Temporal Factorization

Lihi Zelnik

Temporal factorization [5] is the dual approach to the more familiar multi-body factorization. The traditional multi-body factorization approaches (e.g., [1,2,3]) provide spatial clustering/segmentation by grouping together points moving with consistent motions. This is done by grouping columns of the correspondence matrix of [4]. Temporal factorization [5] is the dual approach to factorization, i.e., obtaining temporal clustering/segmentation by grouping together frames capturing consistent shapes. This is done by clustering the rows of the correspondence matrix of [4] instead of its columns. Temporal cuts are thus detected at non-rigid changes in the shape of the scene/object. For example, in a sequence showing a face which appears serious at some frames, and is smiling in other frames, all the "serious expression" frames will be grouped together and separated from all the "smile" frames which will be classified as a second group, even though the head may meanwhile undergo various random motions.

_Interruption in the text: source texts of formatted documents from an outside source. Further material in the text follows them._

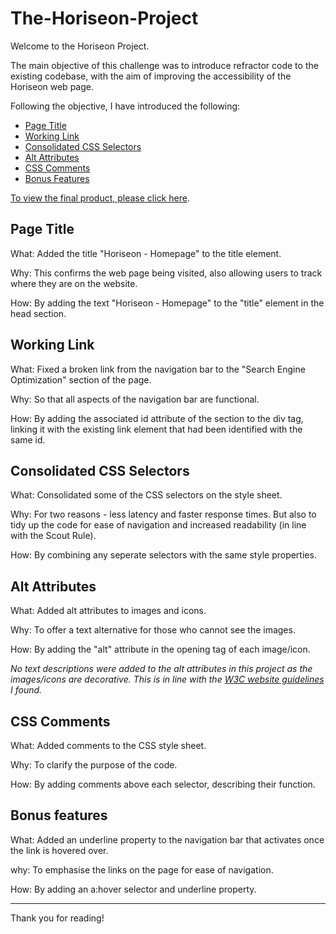 # The-Horiseon-Project
Welcome to the Horiseon Project.

The main objective of this challenge was to introduce refractor code to the existing codebase, with the aim of improving the accessibility of the Horiseon web page.

Following the objective, I have introduced the following:

- [Page Title](#page-title)
- [Working Link](#working-link)
- [Consolidated CSS Selectors](#consolidated-css-selectors)
- [Alt Attributes](#alt-attributes)
- [CSS Comments](#css-comments)
- [Bonus Features](#bonus-features)

[To view the final product, please click here](https://whit-williams.github.io/The-Horiseon-Project/starter/index.html).


## Page Title

What: Added the title "Horiseon - Homepage" to the title element.

Why: This confirms the web page being visited, also allowing users to track where they are on the website.

How: By adding the text "Horiseon - Homepage" to the "title" element in the head section.


## Working Link 

What: Fixed a broken link from the navigation bar to the "Search Engine Optimization" section of the page.

Why: So that all aspects of the navigation bar are functional. 

How: By adding the associated id attribute of the section to the div tag, linking it with the existing link element that had been identified with the same id.


## Consolidated CSS Selectors

What: Consolidated some of the CSS selectors on the style sheet.

Why: For two reasons - less latency and faster response times. But also to tidy up the code for ease of navigation and increased readability (in line with the Scout Rule). 

How: By combining any seperate selectors with the same style properties.


## Alt Attributes

 What: Added alt attributes to images and icons.

Why: To offer a text alternative for those who cannot see the images.

How: By adding the "alt" attribute in the opening tag of each image/icon. 

*No text descriptions were added to the alt attributes in this project as the images/icons are decorative. This is in line with the [W3C website guidelines](https://www.w3.org/WAI/test-evaluate/preliminary/#:~:text=If%20the%20image%20is,information%20from%20the%20page%3F) I found.*


## CSS Comments

What: Added comments to the CSS style sheet.

Why: To clarify the purpose of the code.

How: By adding comments above each selector, describing their function. 


## Bonus features

What: Added an underline property to the navigation bar that activates once the link is hovered over.

why: To emphasise the links on the page for ease of navigation.

How: By adding an a:hover selector and underline property.


-----------------------------------

Thank you for reading!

Example 1- Temporal factorization using dense optical flow

Results of factorization applied to a sequence taken from the movie "Brave Heart". The actor (Mel Gibson) is serious at first and then smiles while moving his head independently from his expression throughout the sequence. Optical flow was estimated relative to the first frame and the clustering was applied directly to it. We set the number of clusters to 2. This is a sample frame from the first detected temporal cluster, which shows the actor smiling:
Brave.a.jpg
This is a sample frame from the second detected temporal cluster which shows the actor serious:
Brave.b.jpg

Example 2 - Temporal factorization using sparse tracked features

Results of temporal factorization (into 2 clusters) applied to a video clip taken from the movie "Lord of the Rings - Fellowship of the Ring". The clip shows two hobbits first calm and then screaming. The shape-based temporal factorization detected the cut between the two expressions and grouped together all the "calm" frames separately from all the "scream" frames. An example calm frame is:
Lord.a.jpg
An example calm "scream" frame is:
Lord.b.jpg
Videos can be found here.

Bibliography

1: J. Costeira and T. Kanade.
A multi-body factorization method for motion analysis.
Proc. ICCV, pages 1071-1076, Cambridge, MA, June 1995.
2: C.W. Gear.
Multibody grouping from motion images.
IJCV, 2(29):133-150, 1998.
3: K. Kanatani.
Motion segmentation by subspace separation and model selection.
Proc. ICCV, Volume 1, pages 301-306, Vancouver, Canada, 2001.
4: C. Tomasi and T. Kanade.
Shape and motion from image streams under orthography: A factorization method.
IJCV, 9:137-154, November 1992.
5: L. Zelnik-Manor and M. Irani.
Temporal factorization vs. spatial factorization.
Proc. ECCV, Volume 2, pages 434-445, Prague, Czech Republic, 2004.